--- Records shown Enclosed Below ---

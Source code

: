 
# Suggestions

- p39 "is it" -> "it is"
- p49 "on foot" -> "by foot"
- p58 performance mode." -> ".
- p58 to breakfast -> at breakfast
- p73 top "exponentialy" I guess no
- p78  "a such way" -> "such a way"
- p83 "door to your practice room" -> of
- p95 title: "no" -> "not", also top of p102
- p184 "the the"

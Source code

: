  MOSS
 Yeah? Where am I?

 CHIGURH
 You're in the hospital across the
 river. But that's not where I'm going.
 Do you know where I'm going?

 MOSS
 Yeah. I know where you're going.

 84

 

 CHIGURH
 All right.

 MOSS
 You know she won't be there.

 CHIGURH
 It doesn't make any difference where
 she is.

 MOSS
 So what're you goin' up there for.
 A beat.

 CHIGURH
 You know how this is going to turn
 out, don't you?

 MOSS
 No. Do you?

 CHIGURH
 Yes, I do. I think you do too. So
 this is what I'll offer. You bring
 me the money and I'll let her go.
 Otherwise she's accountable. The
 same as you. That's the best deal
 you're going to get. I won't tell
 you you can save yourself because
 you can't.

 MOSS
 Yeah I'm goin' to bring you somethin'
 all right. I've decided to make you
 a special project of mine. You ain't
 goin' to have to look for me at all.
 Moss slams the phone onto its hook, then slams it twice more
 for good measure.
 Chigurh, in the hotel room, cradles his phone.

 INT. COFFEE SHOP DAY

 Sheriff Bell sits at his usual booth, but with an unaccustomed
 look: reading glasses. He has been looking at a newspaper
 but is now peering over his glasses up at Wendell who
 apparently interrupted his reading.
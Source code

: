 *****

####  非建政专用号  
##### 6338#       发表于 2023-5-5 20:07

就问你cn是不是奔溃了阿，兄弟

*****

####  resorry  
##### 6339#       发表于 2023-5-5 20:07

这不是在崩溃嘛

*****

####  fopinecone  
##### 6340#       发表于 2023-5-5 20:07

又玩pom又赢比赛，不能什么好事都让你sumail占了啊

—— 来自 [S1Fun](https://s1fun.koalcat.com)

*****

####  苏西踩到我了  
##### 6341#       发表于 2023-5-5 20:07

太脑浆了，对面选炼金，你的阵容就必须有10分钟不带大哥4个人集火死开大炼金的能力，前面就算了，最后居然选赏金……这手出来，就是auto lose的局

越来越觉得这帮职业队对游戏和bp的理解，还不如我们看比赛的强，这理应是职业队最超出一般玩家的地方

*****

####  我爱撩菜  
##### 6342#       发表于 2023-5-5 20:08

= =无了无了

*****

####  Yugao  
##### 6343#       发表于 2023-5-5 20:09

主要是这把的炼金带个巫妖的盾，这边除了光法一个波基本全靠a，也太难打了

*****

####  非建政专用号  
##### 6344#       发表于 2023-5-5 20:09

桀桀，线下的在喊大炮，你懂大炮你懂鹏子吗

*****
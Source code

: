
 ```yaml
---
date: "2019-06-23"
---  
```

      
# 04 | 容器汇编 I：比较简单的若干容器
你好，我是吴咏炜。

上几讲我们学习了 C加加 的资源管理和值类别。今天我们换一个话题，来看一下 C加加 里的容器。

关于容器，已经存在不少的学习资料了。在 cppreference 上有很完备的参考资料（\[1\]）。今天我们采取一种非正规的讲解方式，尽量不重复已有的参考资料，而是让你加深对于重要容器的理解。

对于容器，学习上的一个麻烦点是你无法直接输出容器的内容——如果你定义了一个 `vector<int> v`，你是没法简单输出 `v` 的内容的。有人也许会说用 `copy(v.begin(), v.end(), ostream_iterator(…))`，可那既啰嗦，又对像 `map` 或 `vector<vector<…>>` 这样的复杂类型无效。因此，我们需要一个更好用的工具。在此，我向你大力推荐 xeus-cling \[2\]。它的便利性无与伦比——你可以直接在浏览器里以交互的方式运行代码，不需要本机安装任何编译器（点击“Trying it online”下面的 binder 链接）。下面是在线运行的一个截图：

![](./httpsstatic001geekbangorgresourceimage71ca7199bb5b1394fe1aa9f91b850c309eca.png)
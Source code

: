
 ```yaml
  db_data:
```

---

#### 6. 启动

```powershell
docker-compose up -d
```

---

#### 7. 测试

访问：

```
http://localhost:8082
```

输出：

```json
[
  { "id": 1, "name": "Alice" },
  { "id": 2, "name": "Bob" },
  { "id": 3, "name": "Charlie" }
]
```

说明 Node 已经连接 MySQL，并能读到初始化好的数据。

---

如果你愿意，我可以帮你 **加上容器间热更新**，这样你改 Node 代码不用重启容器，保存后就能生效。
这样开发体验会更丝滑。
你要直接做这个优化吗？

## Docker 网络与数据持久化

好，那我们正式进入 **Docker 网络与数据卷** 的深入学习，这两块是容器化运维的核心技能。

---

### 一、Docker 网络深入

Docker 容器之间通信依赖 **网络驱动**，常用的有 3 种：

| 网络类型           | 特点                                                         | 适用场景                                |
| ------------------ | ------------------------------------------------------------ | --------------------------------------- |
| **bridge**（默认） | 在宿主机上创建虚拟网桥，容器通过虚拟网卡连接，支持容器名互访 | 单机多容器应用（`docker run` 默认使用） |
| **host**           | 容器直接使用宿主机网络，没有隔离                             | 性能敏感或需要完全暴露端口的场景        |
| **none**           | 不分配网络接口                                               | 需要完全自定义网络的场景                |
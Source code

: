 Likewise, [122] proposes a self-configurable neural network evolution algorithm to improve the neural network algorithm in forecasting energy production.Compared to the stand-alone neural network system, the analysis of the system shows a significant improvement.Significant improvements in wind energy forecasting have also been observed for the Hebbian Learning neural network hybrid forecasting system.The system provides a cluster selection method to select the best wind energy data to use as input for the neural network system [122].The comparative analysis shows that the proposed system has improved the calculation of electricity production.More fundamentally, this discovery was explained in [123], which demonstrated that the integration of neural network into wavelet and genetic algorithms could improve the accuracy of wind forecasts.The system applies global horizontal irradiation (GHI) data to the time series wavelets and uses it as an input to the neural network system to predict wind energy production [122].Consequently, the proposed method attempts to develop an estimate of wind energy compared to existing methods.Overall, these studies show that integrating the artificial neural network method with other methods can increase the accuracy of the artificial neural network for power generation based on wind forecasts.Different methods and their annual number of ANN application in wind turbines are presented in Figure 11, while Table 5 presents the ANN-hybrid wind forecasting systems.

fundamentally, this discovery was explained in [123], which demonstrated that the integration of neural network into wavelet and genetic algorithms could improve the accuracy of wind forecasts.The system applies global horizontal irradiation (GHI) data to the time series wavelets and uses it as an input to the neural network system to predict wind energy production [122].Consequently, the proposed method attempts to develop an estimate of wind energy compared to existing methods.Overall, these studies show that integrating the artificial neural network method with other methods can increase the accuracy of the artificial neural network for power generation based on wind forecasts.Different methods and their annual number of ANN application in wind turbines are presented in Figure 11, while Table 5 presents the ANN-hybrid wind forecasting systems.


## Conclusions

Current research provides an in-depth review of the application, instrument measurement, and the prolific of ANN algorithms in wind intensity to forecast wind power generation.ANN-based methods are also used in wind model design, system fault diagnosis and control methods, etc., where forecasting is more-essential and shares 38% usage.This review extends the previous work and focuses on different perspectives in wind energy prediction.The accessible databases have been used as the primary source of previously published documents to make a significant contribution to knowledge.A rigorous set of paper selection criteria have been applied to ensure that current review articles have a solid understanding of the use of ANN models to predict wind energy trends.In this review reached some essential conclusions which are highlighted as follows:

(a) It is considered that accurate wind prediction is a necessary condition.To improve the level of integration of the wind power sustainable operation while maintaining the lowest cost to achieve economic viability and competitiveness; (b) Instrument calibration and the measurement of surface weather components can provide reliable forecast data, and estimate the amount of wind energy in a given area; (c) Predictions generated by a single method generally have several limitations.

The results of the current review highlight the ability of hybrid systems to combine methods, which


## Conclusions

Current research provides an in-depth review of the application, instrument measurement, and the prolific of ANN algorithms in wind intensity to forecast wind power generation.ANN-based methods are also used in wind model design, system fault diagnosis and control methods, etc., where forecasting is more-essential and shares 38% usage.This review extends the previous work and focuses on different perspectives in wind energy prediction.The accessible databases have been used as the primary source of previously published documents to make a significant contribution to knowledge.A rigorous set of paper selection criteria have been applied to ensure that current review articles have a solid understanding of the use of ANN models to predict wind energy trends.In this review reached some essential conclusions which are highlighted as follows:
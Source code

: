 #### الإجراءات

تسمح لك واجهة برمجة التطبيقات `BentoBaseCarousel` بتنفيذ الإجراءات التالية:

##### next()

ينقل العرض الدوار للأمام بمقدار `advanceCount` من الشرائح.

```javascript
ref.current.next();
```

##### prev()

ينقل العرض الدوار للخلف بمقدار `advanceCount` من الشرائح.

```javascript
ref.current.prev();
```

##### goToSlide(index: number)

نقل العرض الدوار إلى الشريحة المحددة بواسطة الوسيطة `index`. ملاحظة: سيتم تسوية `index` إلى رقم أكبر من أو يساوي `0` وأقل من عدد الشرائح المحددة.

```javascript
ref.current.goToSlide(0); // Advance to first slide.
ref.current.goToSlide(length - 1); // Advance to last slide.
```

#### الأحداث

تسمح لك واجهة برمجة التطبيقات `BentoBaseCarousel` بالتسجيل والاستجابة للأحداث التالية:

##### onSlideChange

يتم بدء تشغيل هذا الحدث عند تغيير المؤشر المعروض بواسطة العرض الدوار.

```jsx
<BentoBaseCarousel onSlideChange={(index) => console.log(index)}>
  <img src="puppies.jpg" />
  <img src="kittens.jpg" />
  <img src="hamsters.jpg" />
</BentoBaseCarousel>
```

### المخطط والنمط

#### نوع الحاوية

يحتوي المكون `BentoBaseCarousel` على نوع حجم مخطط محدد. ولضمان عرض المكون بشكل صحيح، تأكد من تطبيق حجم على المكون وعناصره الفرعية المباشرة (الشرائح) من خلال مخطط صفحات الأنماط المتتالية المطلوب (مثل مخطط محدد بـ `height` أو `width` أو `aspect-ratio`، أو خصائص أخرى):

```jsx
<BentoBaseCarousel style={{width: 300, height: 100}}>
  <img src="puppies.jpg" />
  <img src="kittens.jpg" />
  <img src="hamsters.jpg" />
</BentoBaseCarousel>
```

--- End of Enclosed Records shown ---

§ What you will do
Whenever a line in the records contains the word "التالية", copy that line.

§ Reply to the task
تسمح لك واجهة برمجة التطبيقات `BentoBaseCarousel` بتنفيذ الإجراءات التالية:
تسمح لك واجهة برمجة التطبيقات `BentoBaseCarousel` بالتسجيل والاستجابة للأحداث التالية:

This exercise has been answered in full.